Task brief
Up through the line that contains "We divide all", retype the entries exactly, beginning at the very first line.

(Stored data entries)
-=-=-=-=-

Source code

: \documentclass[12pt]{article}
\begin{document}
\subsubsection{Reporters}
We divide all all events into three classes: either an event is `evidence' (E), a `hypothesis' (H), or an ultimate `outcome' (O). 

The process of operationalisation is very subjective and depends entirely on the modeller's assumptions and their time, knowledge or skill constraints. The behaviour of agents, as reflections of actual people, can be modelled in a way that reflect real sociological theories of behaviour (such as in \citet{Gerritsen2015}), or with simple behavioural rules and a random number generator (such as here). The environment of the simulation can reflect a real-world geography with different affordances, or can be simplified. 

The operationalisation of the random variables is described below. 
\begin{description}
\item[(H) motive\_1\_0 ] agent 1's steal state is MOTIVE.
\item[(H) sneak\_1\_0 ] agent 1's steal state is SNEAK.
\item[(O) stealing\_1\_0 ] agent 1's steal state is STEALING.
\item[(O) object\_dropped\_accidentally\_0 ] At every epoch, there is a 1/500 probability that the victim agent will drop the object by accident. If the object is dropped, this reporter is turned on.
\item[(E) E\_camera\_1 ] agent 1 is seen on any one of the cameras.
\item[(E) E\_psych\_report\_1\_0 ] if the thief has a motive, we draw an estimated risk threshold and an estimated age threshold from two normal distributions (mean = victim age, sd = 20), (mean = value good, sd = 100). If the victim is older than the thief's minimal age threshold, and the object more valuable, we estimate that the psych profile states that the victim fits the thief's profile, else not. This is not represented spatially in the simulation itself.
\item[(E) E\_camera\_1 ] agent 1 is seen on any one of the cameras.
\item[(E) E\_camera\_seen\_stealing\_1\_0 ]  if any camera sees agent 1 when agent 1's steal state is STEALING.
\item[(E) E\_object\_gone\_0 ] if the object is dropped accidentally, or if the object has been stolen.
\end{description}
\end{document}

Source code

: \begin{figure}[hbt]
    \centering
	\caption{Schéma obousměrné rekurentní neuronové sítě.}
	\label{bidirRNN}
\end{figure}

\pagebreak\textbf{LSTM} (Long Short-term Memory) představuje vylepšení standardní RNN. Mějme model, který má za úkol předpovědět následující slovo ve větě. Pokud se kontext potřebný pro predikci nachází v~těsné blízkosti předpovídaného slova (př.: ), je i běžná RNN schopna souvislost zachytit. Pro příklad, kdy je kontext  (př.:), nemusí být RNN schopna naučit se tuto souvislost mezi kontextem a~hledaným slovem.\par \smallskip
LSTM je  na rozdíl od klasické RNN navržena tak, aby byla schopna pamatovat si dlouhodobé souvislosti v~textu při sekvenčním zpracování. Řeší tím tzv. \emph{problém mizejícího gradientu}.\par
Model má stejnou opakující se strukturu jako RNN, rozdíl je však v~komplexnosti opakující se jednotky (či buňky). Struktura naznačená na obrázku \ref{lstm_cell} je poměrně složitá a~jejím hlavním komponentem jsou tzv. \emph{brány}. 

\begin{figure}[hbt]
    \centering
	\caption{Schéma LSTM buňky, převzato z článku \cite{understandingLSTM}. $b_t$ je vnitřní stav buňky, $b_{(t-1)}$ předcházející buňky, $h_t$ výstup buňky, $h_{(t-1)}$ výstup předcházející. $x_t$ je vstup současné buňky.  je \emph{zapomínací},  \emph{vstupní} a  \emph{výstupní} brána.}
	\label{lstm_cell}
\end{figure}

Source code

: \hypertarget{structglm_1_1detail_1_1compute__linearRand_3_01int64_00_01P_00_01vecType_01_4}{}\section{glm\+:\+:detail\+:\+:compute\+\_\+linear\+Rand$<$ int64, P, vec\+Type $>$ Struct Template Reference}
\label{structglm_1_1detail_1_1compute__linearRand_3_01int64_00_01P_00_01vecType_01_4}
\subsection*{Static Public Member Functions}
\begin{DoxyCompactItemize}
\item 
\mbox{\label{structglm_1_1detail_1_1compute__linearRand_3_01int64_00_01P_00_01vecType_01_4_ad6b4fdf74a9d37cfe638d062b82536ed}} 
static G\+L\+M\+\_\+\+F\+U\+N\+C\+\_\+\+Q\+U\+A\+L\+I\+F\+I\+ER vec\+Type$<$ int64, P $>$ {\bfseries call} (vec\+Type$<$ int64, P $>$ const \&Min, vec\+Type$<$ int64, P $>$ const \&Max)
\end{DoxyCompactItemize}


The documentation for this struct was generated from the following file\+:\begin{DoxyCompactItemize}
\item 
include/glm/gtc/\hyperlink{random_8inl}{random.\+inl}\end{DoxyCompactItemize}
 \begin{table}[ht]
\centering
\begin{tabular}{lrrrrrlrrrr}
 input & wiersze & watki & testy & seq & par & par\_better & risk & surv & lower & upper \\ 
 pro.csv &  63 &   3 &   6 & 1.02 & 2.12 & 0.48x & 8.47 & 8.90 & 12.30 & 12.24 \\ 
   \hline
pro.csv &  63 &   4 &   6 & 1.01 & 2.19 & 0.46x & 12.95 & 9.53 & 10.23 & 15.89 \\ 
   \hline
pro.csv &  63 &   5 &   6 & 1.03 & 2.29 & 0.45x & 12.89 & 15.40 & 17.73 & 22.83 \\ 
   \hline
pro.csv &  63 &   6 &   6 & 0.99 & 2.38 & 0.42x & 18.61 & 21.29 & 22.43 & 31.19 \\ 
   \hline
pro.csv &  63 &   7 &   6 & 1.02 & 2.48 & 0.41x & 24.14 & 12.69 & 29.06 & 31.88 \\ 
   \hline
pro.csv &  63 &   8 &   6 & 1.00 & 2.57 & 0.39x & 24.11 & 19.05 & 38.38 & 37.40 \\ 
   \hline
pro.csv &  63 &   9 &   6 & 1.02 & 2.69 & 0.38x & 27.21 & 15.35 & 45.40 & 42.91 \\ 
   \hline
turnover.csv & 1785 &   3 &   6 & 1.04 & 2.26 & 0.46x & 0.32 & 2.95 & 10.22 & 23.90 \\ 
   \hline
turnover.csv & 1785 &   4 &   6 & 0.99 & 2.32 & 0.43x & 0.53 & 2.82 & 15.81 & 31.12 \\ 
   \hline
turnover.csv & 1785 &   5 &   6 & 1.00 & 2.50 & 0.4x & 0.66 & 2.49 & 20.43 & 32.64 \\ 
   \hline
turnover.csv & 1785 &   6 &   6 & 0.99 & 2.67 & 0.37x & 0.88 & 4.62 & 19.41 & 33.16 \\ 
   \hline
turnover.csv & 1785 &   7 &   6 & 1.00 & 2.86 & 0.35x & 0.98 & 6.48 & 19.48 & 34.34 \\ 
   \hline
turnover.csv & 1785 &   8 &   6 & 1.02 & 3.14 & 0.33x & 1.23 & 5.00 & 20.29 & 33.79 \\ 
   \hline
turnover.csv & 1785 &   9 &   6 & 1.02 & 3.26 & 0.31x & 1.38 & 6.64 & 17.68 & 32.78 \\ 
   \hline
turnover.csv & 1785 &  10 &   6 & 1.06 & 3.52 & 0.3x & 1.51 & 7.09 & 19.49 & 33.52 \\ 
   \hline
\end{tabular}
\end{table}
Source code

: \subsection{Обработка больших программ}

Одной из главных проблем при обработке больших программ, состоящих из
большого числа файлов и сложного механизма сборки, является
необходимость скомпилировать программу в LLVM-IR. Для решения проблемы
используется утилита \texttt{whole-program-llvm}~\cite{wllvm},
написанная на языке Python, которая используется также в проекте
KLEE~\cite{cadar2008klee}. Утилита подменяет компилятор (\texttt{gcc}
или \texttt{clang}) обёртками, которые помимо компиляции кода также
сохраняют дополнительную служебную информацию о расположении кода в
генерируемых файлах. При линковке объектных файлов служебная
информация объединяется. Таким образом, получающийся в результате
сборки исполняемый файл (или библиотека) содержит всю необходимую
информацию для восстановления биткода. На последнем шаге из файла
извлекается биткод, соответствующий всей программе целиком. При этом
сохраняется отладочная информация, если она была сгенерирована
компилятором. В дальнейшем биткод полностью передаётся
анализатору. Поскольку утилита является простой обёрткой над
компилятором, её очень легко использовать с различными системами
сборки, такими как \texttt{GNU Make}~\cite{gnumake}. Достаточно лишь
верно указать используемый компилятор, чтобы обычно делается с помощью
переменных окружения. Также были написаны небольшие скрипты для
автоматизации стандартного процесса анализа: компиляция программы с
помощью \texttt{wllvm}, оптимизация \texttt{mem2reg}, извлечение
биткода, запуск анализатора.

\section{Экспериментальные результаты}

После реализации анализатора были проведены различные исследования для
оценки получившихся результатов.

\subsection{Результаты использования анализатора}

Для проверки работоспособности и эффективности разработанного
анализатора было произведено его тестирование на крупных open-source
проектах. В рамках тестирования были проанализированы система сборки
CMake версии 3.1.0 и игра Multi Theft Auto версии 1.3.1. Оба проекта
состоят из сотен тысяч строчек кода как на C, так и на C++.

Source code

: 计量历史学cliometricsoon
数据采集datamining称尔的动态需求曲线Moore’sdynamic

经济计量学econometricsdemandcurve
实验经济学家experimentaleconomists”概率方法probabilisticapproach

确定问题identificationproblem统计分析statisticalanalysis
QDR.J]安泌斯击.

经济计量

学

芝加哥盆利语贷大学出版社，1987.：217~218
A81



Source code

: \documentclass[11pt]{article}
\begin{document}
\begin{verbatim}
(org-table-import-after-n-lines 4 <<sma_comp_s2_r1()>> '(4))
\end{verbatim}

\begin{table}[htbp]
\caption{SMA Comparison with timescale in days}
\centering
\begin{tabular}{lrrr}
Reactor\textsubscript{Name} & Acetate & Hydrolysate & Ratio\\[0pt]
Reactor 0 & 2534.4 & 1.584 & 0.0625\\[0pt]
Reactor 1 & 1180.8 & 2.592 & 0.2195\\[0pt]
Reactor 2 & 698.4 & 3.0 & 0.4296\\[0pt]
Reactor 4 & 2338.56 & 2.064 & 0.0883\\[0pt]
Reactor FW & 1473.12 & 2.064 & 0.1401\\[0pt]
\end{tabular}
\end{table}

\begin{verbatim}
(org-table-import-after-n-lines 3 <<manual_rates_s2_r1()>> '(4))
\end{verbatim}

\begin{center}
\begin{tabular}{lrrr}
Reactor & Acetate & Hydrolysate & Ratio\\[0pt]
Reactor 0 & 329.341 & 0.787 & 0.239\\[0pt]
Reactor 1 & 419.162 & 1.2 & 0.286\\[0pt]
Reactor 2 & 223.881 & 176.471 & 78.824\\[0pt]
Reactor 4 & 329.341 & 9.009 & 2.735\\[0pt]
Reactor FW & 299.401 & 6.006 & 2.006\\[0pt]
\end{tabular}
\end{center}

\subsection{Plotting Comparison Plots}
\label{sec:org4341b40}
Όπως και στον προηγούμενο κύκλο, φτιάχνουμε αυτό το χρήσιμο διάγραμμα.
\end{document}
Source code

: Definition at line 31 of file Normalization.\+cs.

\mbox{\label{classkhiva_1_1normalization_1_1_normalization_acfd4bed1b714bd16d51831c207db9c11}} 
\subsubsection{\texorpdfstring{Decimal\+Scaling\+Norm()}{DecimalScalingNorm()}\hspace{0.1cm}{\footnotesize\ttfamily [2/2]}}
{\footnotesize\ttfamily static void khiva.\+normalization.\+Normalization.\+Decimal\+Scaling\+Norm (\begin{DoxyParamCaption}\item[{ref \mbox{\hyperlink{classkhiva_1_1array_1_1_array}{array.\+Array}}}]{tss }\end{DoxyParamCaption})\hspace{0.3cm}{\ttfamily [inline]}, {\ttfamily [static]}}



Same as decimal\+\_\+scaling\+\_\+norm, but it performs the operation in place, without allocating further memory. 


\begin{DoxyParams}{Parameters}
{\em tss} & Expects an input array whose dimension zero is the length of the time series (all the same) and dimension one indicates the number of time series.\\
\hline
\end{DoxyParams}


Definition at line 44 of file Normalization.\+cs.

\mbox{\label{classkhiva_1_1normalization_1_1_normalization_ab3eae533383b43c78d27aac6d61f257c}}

-=-=-=-=-

Task answer
Source code

: \documentclass[12pt]{article}
\begin{document}
\subsubsection{Reporters}
We divide all all events into three classes: either an event is `evidence' (E), a `hypothesis' (H), or an ultimate `outcome' (O). 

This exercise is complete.